> [What is being asked] Everything from the line that contains "- **[Thingiverse](https://www.thingiverse.com/thing:5072557)**" to the end of the records below, both lines included, should be transcribed exactly and returned alone.

> [The input]
####
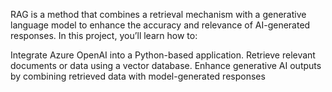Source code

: RAG is a method that combines a retrieval mechanism with a generative language model to enhance the accuracy and relevance of AI-generated responses. In this project, you’ll learn how to:

Integrate Azure OpenAI into a Python-based application. Retrieve relevant documents or data using a vector database. Enhance generative AI outputs by combining retrieved data with model-generated responses
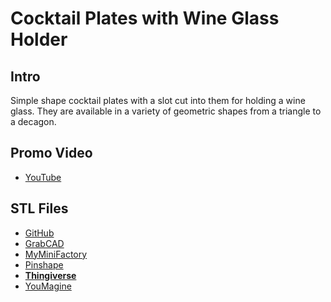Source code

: # Cocktail Plates with Wine Glass Holder

## Intro

Simple shape cocktail plates with a slot cut into them for holding a wine glass. They are available in a variety of geometric shapes from a triangle to a decagon.

## Promo Video

 - [YouTube](https://youtu.be/NN9xtuOYBMU)

## STL Files

 - [GitHub](https://github.com/jgphilpott/things/tree/main/household/kitchen/cocktail_plates/stl)
 - [GrabCAD](https://grabcad.com/library/cocktail-plates-with-wine-glass-holder-1)
 - [MyMiniFactory](https://www.myminifactory.com/object/3d-print-cocktail-plates-with-wine-glass-holder-192627)
 - [Pinshape](https://pinshape.com/items/108267-3d-printed-cocktail-plates-with-wine-glass-holder)
 - **[Thingiverse](https://www.thingiverse.com/thing:5072557)**
 - [YouMagine](https://www.youmagine.com/designs/cocktail-plates-with-wine-glass-holder)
####
> [Output]
 - **[Thingiverse](https://www.thingiverse.com/thing:5072557)**
 - [YouMagine](https://www.youmagine.com/designs/cocktail-plates-with-wine-glass-holder)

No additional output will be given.